======== Dataset records ========

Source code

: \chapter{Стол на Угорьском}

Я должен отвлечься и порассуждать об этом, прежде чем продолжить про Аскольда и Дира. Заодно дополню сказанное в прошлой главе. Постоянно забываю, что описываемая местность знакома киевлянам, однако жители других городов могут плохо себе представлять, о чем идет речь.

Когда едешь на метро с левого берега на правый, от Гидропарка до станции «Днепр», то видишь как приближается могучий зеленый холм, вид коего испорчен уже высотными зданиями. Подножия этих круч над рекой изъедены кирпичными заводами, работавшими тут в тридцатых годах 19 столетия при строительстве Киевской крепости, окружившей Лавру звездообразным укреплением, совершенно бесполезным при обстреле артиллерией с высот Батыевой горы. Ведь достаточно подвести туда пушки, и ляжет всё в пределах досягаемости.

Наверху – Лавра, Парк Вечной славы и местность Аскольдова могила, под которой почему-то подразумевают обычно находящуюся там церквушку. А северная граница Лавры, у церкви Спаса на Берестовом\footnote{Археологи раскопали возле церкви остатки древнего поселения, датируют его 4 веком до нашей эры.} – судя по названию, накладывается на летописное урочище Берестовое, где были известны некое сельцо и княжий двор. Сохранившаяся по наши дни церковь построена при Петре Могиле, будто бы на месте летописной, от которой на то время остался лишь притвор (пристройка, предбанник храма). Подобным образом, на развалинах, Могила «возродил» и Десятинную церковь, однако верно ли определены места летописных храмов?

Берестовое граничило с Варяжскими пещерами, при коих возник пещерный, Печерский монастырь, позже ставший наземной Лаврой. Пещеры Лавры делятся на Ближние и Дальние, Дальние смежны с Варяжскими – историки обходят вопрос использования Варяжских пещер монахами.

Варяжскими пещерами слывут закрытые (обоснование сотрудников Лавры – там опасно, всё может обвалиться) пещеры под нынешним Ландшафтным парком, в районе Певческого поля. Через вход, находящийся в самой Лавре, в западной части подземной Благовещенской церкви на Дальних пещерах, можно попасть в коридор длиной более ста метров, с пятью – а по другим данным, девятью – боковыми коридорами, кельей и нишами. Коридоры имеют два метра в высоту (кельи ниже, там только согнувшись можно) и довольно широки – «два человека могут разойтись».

========

What this task involves
An exact transcription of all the records is required.

Task response
Source code

: \chapter{Стол на Угорьском}

Я должен отвлечься и порассуждать об этом, прежде чем продолжить про Аскольда и Дира. Заодно дополню сказанное в прошлой главе. Постоянно забываю, что описываемая местность знакома киевлянам, однако жители других городов могут плохо себе представлять, о чем идет речь.

Когда едешь на метро с левого берега на правый, от Гидропарка до станции «Днепр», то видишь как приближается могучий зеленый холм, вид коего испорчен уже высотными зданиями. Подножия этих круч над рекой изъедены кирпичными заводами, работавшими тут в тридцатых годах 19 столетия при строительстве Киевской крепости, окружившей Лавру звездообразным укреплением, совершенно бесполезным при обстреле артиллерией с высот Батыевой горы. Ведь достаточно подвести туда пушки, и ляжет всё в пределах досягаемости.

Наверху – Лавра, Парк Вечной славы и местность Аскольдова могила, под которой почему-то подразумевают обычно находящуюся там церквушку. А северная граница Лавры, у церкви Спаса на Берестовом\footnote{Археологи раскопали возле церкви остатки древнего поселения, датируют его 4 веком до нашей эры.} – судя по названию, накладывается на летописное урочище Берестовое, где были известны некое сельцо и княжий двор. Сохранившаяся по наши дни церковь построена при Петре Могиле, будто бы на месте летописной, от которой на то время остался лишь притвор (пристройка, предбанник храма). Подобным образом, на развалинах, Могила «возродил» и Десятинную церковь, однако верно ли определены места летописных храмов?

Берестовое граничило с Варяжскими пещерами, при коих возник пещерный, Печерский монастырь, позже ставший наземной Лаврой. Пещеры Лавры делятся на Ближние и Дальние, Дальние смежны с Варяжскими – историки обходят вопрос использования Варяжских пещер монахами.

Варяжскими пещерами слывут закрытые (обоснование сотрудников Лавры – там опасно, всё может обвалиться) пещеры под нынешним Ландшафтным парком, в районе Певческого поля. Через вход, находящийся в самой Лавре, в западной части подземной Благовещенской церкви на Дальних пещерах, можно попасть в коридор длиной более ста метров, с пятью – а по другим данным, девятью – боковыми коридорами, кельей и нишами. Коридоры имеют два метра в высоту (кельи ниже, там только согнувшись можно) и довольно широки – «два человека могут разойтись».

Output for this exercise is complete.